From the entries below, copy out every line with "that" in it.

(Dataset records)
____________

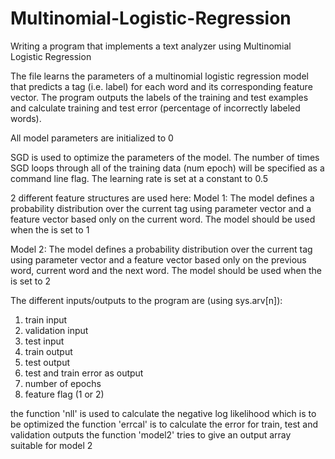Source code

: # Multinomial-Logistic-Regression
Writing a program that implements a text analyzer using Multinomial Logistic Regression

The file learns the parameters of a multinomial logistic regression model that predicts a tag (i.e. label) for each word and its corresponding feature vector. The program outputs the labels of the training and test examples and calculate training and test error (percentage of incorrectly labeled words).

All model parameters are initialized to 0

SGD is used to optimize the parameters of the model. The number of times SGD loops through all of the training data (num epoch) will be
specified as a command line flag. The learning rate is set at a constant to 0.5

2 different feature structures are used here:
Model 1: The model defines a probability distribution over the current tag using parameter vector and a feature vector based only on the current word. The model should be used when the <feature flag> is set to 1
  
Model 2: The model defines a probability distribution over the current tag using parameter vector and a feature vector based only on the previous word, current word and the next word. The model should be used when the <feature flag> is set to 2
  
The different inputs/outputs to the program are (using sys.arv[n]):
1. train input
2. validation input
3. test input
4. train output
5. test output
6. test and train error as output
7. number of epochs
8. feature flag (1 or 2)

the function 'nll' is used to calculate the negative log likelihood which is to be optimized
the function 'errcal' is to calculate the error for train, test and validation outputs
the function 'model2' tries to give an output array suitable for model 2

____________

Solution to this task:
Writing a program that implements a text analyzer using Multinomial Logistic Regression
The file learns the parameters of a multinomial logistic regression model that predicts a tag (i.e. label) for each word and its corresponding feature vector. The program outputs the labels of the training and test examples and calculate training and test error (percentage of incorrectly labeled words).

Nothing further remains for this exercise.